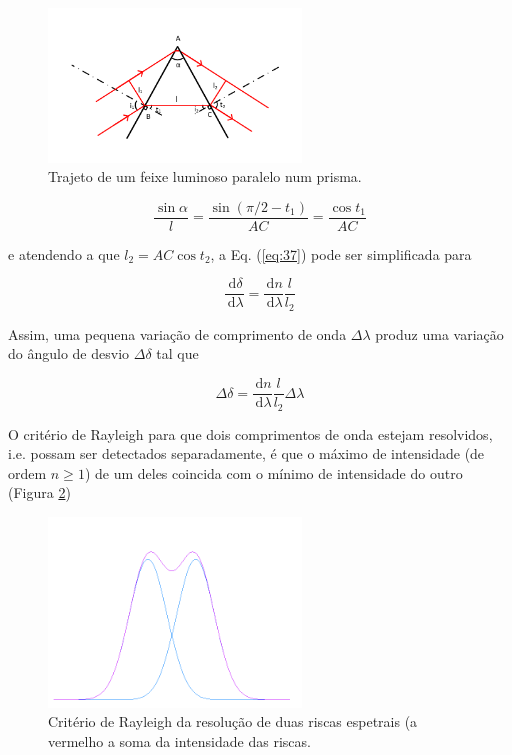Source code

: \documentclass[a4paper,12pt]{article}  %
\newcommand{\ud}{\,\mathrm{d}}
\begin{document}
\begin{figure}[!htb]  \centering 
	\includegraphics[width=0.6\textwidth]{feixe}
	\caption{Trajeto de um feixe luminoso paralelo num prisma. \label{fig:feixe}} 
\end{figure}

\begin{equation}
	\label{eq:sin_alpha}
	\frac{\sin \alpha}{l}= \frac{\sin (\pi/2 - t_1)} {AC}=\frac{\cos t_1} {AC}
\end{equation}

e atendendo a que $l_2= AC \cos t_2$, a Eq. (\ref{eq:37}) pode ser simplificada para 

\begin{equation}
	\label{eq:delt_lamd}
	\frac{\ud \delta}{\ud \lambda}  =  \frac{\ud n}{\ud \lambda} \frac{l}{l_2}
\end{equation}

Assim, uma pequena variação de comprimento de onda $\Delta \lambda$ produz uma variação do ângulo de desvio $\Delta \delta$  tal que 

\begin{equation}
	\label{eq:Delt_delta}
	\Delta \delta =  \frac{\ud n}{\ud \lambda} \frac{l}{l_2} \Delta \lambda 
\end{equation}

O critério de Rayleigh para que dois comprimentos de onda estejam resolvidos, i.e. possam ser detectados separadamente, é que o máximo de intensidade (de ordem $n \ge 1$) de um deles coincida com o mínimo de intensidade do outro (Figura \ref{fig:gauss})

\begin{figure}[ht]  \centering 
	\includegraphics[width=0.6\textwidth]{gauss}
	\caption{Critério de Rayleigh da resolução de duas riscas espetrais (a vermelho a soma da intensidade das riscas. \label{fig:gauss}} 
\end{figure}
\end{document}
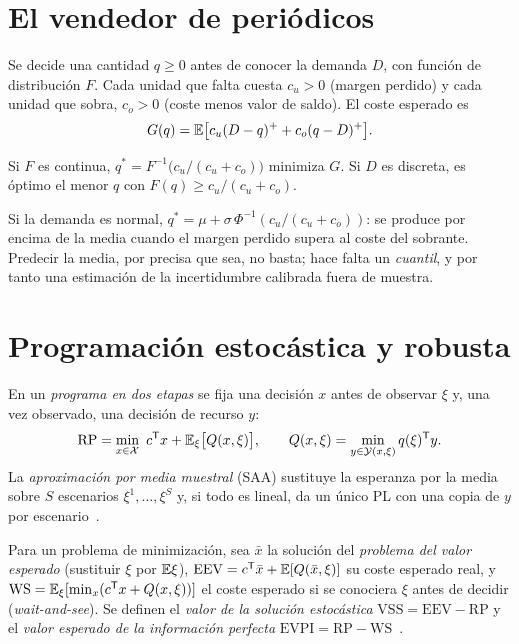 \section{El vendedor de periódicos}

\begin{definicion}\label{def:newsvendor}
Se decide una cantidad $q\ge 0$ antes de conocer la demanda $D$, con función de distribución $F$. Cada unidad que falta cuesta $c_u>0$ (margen perdido) y cada unidad que sobra, $c_o>0$ (coste menos valor de saldo). El coste esperado es
\[
G(q)=\E\bigl[c_u(D-q)^{+}+c_o(q-D)^{+}\bigr].
\]
\end{definicion}

\begin{teorema}\label{teo:fractil}
Si $F$ es continua, $q^{*}=F^{-1}\!\bigl(c_u/(c_u+c_o)\bigr)$ minimiza $G$. Si $D$ es discreta, es óptimo el menor $q$ con $F(q)\ge c_u/(c_u+c_o)$.
\end{teorema}

Si la demanda es normal, $q^{*}=\mu+\sigma\,\Phi^{-1}(c_u/(c_u+c_o))$: se produce por encima de la media cuando el margen perdido supera al coste del sobrante. Predecir la media, por precisa que sea, no basta; hace falta un \emph{cuantil}, y por tanto una estimación de la incertidumbre calibrada fuera de muestra.

\section{Programación estocástica y robusta}

\begin{definicion}\label{def:dos-etapas}
En un \emph{programa en dos etapas} se fija una decisión $x$ antes de observar $\xi$ y, una vez observado, una decisión de recurso $y$:
\[
\mathrm{RP}=\min_{x\in\mathcal{X}}\ c\T x+\E_\xi\bigl[Q(x,\xi)\bigr],\qquad Q(x,\xi)=\min_{y\in\mathcal{Y}(x,\xi)}q(\xi)\T y .
\]
La \emph{aproximación por media muestral} (SAA) sustituye la esperanza por la media sobre $S$ escenarios $\xi^{1},\dots,\xi^{S}$ y, si todo es lineal, da un único PL con una copia de $y$ por escenario~\cite{ee364stoch}.
\end{definicion}

\begin{definicion}\label{def:vss}
Para un problema de minimización, sea $\bar x$ la solución del \emph{problema del valor esperado} (sustituir $\xi$ por $\E\xi$), $\mathrm{EEV}=c\T\bar x+\E[Q(\bar x,\xi)]$ su coste esperado real, y $\mathrm{WS}=\E_\xi[\min_x(c\T x+Q(x,\xi))]$ el coste esperado si se conociera $\xi$ antes de decidir (\emph{wait-and-see}). Se definen el \emph{valor de la solución estocástica} $\mathrm{VSS}=\mathrm{EEV}-\mathrm{RP}$ y el \emph{valor esperado de la información perfecta} $\mathrm{EVPI}=\mathrm{RP}-\mathrm{WS}$~\cite{bl}.
\end{definicion}

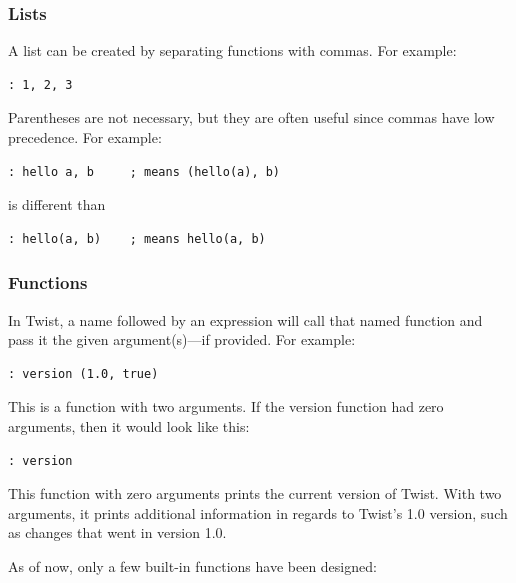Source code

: \subsubsection{Lists}
\label{sec:lists}

A list can be created by separating functions with commas. For example:

\begin{verbatim}
: 1, 2, 3
\end{verbatim}

Parentheses are not necessary, but they are often useful since commas have low precedence. For example:

\begin{verbatim}
: hello a, b     ; means (hello(a), b)
\end{verbatim}

is different than

\begin{verbatim}
: hello(a, b)    ; means hello(a, b)
\end{verbatim}

\subsubsection{Functions}
\label{sec:functions}

In Twist, a name followed by an expression will call that named function and pass it the given argument(s)---if provided. For example:

\begin{verbatim}
: version (1.0, true)
\end{verbatim}

This is a function with two arguments. If the version function had zero arguments, then it would look like this:

\begin{verbatim}
: version
\end{verbatim}

This function with zero arguments prints the current version of Twist. With two arguments, it prints additional information in regards to Twist's 1.0 version, such as changes that went in version 1.0. 

As of now, only a few built-in functions have been designed:


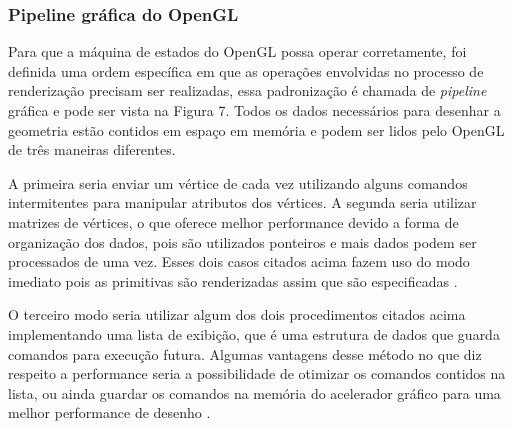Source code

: \subsubsection{Pipeline gráfica do OpenGL}
\label{sec:pipeline-opengl}

Para que a máquina de estados do OpenGL possa operar corretamente, foi definida uma ordem específica em que as operações envolvidas no processo de renderização precisam ser realizadas, essa padronização é chamada de \textit{pipeline} gráfica \cite{GLSLBook} e pode ser vista na Figura 7. Todos os dados necessários para desenhar a geometria estão contidos em espaço em memória e podem ser lidos pelo OpenGL de três maneiras diferentes. 

\begin{figure}[h!]
	\centering
\end{figure}
\nocite{pipeline}

A primeira seria enviar um vértice de cada vez utilizando alguns comandos intermitentes para manipular atributos dos vértices. A segunda seria utilizar matrizes de vértices, o que oferece melhor performance devido a forma de organização dos dados, pois são utilizados ponteiros e mais dados podem ser processados de uma vez. Esses dois casos citados acima fazem uso do modo imediato pois as primitivas são renderizadas assim que são especificadas \cite{GLSLBook}. 

O terceiro modo seria utilizar algum dos dois procedimentos citados acima implementando uma lista de exibição, que é uma estrutura de dados que guarda comandos para execução futura. Algumas vantagens desse método no que diz respeito a performance seria a possibilidade de otimizar os comandos contidos na lista, ou ainda guardar os comandos na memória do acelerador gráfico para uma melhor performance de desenho \cite{GLSLBook}. 
	
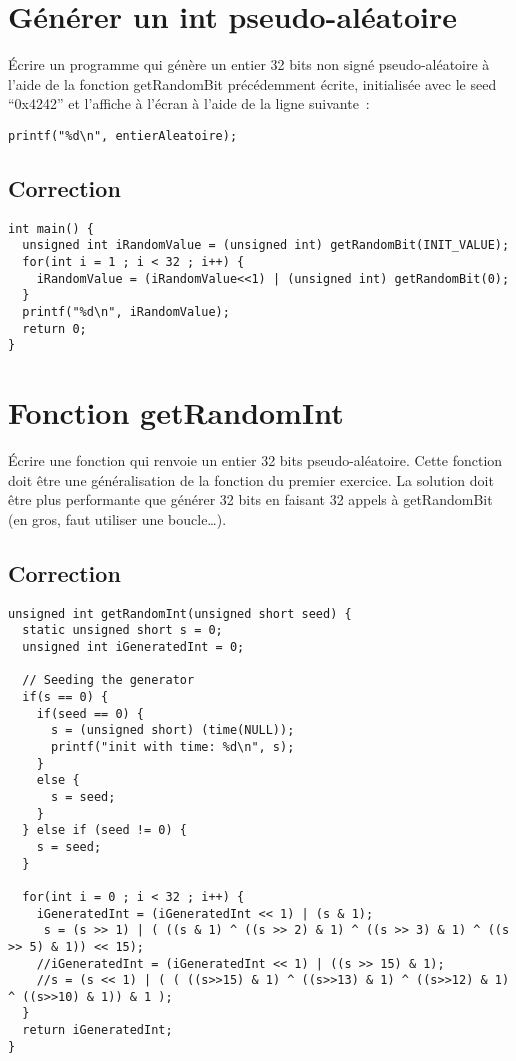 \documentclass[10pt]{article}
\begin{document}
\section{Générer un int pseudo-aléatoire}
\'Ecrire un programme qui génère un entier 32 bits non signé pseudo-aléatoire à l'aide de la fonction getRandomBit précédemment écrite, initialisée avec le seed ``0x4242'' et l'affiche à l'écran à l'aide de la ligne suivante~:
\begin{verbatim}
printf("%d\n", entierAleatoire);
\end{verbatim}

\subsection{Correction}
\begin{verbatim}
int main() {
  unsigned int iRandomValue = (unsigned int) getRandomBit(INIT_VALUE);
  for(int i = 1 ; i < 32 ; i++) {
    iRandomValue = (iRandomValue<<1) | (unsigned int) getRandomBit(0);
  } 
  printf("%d\n", iRandomValue);
  return 0; 
}
\end{verbatim}

\section{Fonction getRandomInt} 
\'Ecrire une fonction qui renvoie un entier 32 bits pseudo-aléatoire. Cette fonction doit être une généralisation de la fonction du premier exercice. 
La solution doit être plus performante que générer 32 bits en faisant 32 appels à getRandomBit (en gros, faut utiliser une boucle\ldots).

\subsection{Correction}
\begin{verbatim}
unsigned int getRandomInt(unsigned short seed) {
  static unsigned short s = 0;
  unsigned int iGeneratedInt = 0;

  // Seeding the generator
  if(s == 0) {
    if(seed == 0) {
      s = (unsigned short) (time(NULL));
      printf("init with time: %d\n", s);
    }
    else {
      s = seed;
    }
  } else if (seed != 0) {
    s = seed;
  }
  
  for(int i = 0 ; i < 32 ; i++) { 
    iGeneratedInt = (iGeneratedInt << 1) | (s & 1);
     s = (s >> 1) | ( ((s & 1) ^ ((s >> 2) & 1) ^ ((s >> 3) & 1) ^ ((s >> 5) & 1)) << 15);
    //iGeneratedInt = (iGeneratedInt << 1) | ((s >> 15) & 1);
    //s = (s << 1) | ( ( ((s>>15) & 1) ^ ((s>>13) & 1) ^ ((s>>12) & 1) ^ ((s>>10) & 1)) & 1 );
  }
  return iGeneratedInt;
}
\end{verbatim}
\end{document}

• Work instructions:
If a line in the entries above has the word "arguments", copy it.

• Task answer:
This is a function with two arguments. If the version function had zero arguments, then it would look like this:
This function with zero arguments prints the current version of Twist. With two arguments, it prints additional information in regards to Twist's 1.0 version, such as changes that went in version 1.0. 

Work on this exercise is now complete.